┏━━

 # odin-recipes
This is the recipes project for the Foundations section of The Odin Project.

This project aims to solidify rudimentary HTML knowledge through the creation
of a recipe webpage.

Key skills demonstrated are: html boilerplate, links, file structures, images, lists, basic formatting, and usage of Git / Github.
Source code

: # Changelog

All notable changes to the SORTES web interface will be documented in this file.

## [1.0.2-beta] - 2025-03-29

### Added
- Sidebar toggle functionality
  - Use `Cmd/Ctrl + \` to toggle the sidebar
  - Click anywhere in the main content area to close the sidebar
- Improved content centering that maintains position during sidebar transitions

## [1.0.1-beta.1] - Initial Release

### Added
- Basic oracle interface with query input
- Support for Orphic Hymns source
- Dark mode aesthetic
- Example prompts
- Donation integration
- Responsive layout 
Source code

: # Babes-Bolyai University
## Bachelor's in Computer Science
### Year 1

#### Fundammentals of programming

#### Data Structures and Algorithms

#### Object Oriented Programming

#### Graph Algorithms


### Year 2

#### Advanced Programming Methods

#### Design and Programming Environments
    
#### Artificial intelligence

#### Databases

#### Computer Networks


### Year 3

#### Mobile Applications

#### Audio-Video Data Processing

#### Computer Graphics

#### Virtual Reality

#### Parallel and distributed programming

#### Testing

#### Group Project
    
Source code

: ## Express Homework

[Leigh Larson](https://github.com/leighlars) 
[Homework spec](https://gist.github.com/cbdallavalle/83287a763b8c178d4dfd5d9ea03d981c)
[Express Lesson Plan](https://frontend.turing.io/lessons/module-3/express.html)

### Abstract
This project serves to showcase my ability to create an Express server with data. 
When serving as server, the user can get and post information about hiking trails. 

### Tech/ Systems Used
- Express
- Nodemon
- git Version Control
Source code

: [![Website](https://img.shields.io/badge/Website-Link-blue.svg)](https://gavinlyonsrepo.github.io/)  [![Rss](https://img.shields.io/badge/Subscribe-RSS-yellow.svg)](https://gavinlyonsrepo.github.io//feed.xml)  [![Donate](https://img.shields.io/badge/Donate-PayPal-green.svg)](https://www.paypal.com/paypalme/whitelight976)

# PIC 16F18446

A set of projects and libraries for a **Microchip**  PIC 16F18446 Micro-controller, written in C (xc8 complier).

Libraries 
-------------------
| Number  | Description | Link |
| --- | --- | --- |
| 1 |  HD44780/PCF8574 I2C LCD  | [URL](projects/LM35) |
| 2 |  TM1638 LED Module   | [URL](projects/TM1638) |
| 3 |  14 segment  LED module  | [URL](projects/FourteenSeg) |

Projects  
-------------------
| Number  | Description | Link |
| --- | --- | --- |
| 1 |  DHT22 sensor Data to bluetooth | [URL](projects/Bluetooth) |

┗━━

## Work request
In the listing above, locate the line containing "#### Data Structures and Algorithms" and the line containing "This project serves". Transcribe those two lines and everything between them, exactly as written.

## Your solution
#### Data Structures and Algorithms

#### Object Oriented Programming

#### Graph Algorithms


### Year 2

#### Advanced Programming Methods

#### Design and Programming Environments
    
#### Artificial intelligence

#### Databases

#### Computer Networks


### Year 3

#### Mobile Applications

#### Audio-Video Data Processing

#### Computer Graphics

#### Virtual Reality

#### Parallel and distributed programming

#### Testing

#### Group Project
    
Source code

: ## Express Homework

[Leigh Larson](https://github.com/leighlars) 
[Homework spec](https://gist.github.com/cbdallavalle/83287a763b8c178d4dfd5d9ea03d981c)
[Express Lesson Plan](https://frontend.turing.io/lessons/module-3/express.html)

### Abstract
This project serves to showcase my ability to create an Express server with data. 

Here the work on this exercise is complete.